Whether or not West’s mental ill-health has had an impact on his fraught relationship with Swift is up for debate. But as this timeline shows, the beef doesn’t look to be fading anytime soon.
If you or someone you know is struggling with mental health, please contact the Crisis Text Line by texting HOME to 741741, call the National Alliance on Mental Illness helpline at 1-800-950-NAMI (6264), or visit the National Institute of Mental Health website.
The interruption that started it all
The stage interruption that started it all happened at the 2009 MTV Video Music Awards while Taylor Swift was accepting a best female video Moonman for “You Belong With Me.” The star had barely begun her gracious gush of a speech when Kanye West materialized like a Disney villain from the shadows. The “I’mma let you finish” interruption that echoed around the world saw Ye suggesting that Beyoncé deserved the accolade more for her incredible video for “Single Ladies (Put a Ring On It).”
Swift was left looking shocked and embarrassed, and the majority of the award show audience likewise reflected her bewilderment. Former President Barack Obama even called West a “jackass” for the outburst in an off-the-record comment to an ABC reporter (via ABC News). Several prominent MTV crew members reflected on the incident in an oral history with Billboard and suggested that they had their concerns about West, who arrived drinking from a bottle of Hennessy on the red carpet — a performative rock’n’roll choice that “seemed very out of character for him.”

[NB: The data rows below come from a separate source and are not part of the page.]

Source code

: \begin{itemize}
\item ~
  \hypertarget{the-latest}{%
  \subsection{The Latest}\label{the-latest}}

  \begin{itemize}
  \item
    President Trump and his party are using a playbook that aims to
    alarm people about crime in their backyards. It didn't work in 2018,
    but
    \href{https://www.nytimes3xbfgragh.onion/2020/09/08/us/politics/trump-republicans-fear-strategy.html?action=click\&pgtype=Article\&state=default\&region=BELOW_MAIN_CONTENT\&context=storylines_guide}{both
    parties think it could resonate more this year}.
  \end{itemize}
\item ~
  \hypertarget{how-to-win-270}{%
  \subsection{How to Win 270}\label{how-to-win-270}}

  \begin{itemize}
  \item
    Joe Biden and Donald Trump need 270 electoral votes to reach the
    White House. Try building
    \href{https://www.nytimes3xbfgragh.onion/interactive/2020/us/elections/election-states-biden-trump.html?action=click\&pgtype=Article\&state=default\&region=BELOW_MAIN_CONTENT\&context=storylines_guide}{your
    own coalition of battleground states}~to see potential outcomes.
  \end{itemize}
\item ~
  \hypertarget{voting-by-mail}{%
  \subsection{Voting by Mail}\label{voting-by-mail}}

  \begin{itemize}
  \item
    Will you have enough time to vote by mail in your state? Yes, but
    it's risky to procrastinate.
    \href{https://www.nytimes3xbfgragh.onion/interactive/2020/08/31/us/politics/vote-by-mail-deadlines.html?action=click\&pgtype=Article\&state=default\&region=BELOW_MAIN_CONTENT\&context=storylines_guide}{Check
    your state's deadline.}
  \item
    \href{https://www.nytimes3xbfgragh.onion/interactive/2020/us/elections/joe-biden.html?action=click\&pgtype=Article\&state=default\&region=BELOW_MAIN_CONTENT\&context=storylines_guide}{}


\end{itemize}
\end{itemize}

According to the team members interviewed, Pete Wentz had commented how Kanye West was “so wasted,” and producers noticed how West didn’t “seem to be in a good place,” so they advised staff not to “glorify his behavior.” West was promptly asked to leave. Meanwhile, Swift was found crying backstage with her mom. Little did they know, this was only the start of it.
Kanye West shows contrition for his actions
Backlash against Kanye West was swift and harsh, but he was quick to address the controversy directly and to show remorse for it. On “The Jay Leno Show,” the hip-hop legend appeared to be genuinely upset for his actions and called the intrusion “wrong” and “rude,” — “it was actually someone’s emotions that I stepped on,” he told Jay Leno. West also suggested that he wanted to apologize to Taylor Swift “in person.” He’d previously posted an all-caps rambling apology to Taylor Swift on his blog, which stated that he’s “not crazy” but “just real” and that he was “sincerely sorry” (via Entertainment Weekly).
However, while discussing the incident on “The View,” Swift suggested that though she’d accept an apology from the star, he had “not personally reached out or anything.” Admitting that she was “rattled” by West’s stage invasion, she revealed she was more shocked in the moment of it and hurt that it meant she wasn’t “gonna get to thank the fans.” However, West must have been glued to his TV screen during her appearance, as he apparently called her up right after the show to apologize to her. Swift confirmed their conversation to ABC News Radio: “Kanye did call me and he was very sincere in his apology,” she said, “I accepted that apology.” Great! And so everyone moved swiftly on, right? Right?!
An apologetic tug-of-war
A year later, Kanye West still wasn’t done making amends. The “Jesus Walks” rapper took to Twitter to unleash a barrage of (since-deleted) posts expressing his continued anguish for having “run on stage” at the MTV VMAs. Along with comparing himself to “the Wicked witch of the west,” the star once again apologized and suggested he’d written a “beautiful” song for Taylor Swift (via Entertainment Weekly).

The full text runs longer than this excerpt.